Friday night was great. I had the whole house to myself as CB had his arse parked on a bar stool for boys night out. I had time to go to the market, buy groceries and then actually cook them. Wonderful. I perused the WW website for something that I thought would hit the spot and still not be over 6 points per serving, because I was feeling hungry and I wanted to be able to have a nice big bowl of whatever I made as long as it didn't end up tasting like shit.
This was great. I have to admit, I was skeptical, but it ended up being really wonderful and I had enough left overs that CB and I ate it for dinner on Saturday and although this didn't fill him up and he used it as a side dish to his main meal, it really was very tasty and I would not have second thoughts about making this again for non WW peeps.
So, how do I feel about my first week on WW. Well, the first two days were really hard, I felt like I was constantly hungry and was aggravated by how quickly my points seemed to disappear.
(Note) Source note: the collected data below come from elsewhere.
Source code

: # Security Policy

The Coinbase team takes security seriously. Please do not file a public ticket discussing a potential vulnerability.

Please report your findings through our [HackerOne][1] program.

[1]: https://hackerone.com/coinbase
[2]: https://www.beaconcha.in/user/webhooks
By the third day when there was movement on the scale, and the points seemed to last longer because I was making better food choices the plan began to feel easy to live with. I'm extremely glad that I decided to give it a try. I think I'll be able to stick with this, I hope I'm not being to premature here...I hope that the plan continues to work for me in the upcoming weeks...we'll see.
So, at then end of one week I have lost a grand total of 4.0 pounds. I have 9 pounds to my goal. Fingers Crossed.
Barley-Asparagus "Risotto" with Balsamic Vinegar
2 tsp olive oil
1 medium onion(s), minced
1 cup uncooked barley, use quick-cooking pearl variety
3 cup fat-free chicken broth, or vegetable broth
1/2 pound asparagus, trimmed and cut into 2-inch pieces
1/4 cup chives, fresh, sliced
1 1/2 Tbsp balsamic vinegar
1/8 tsp table salt, or to taste
1/8 tsp black pepper, or to taste
2 Tbsp grated Parmesan cheese
Warm oil in a large saucepan over medium heat. Add onion and cook, stirring, until onion is tender, about 6 minutes. Stir in barley and cook, stirring, about 1 minute more.
Add broth, cover and simmer over low heat for 8 minutes; stir in asparagus and simmer 2 minutes more. Remove from heat, stir in chives and vinegar; season to taste with salt and pepper. Sprinkle with cheese and serve. Yields about 1 cup per serving.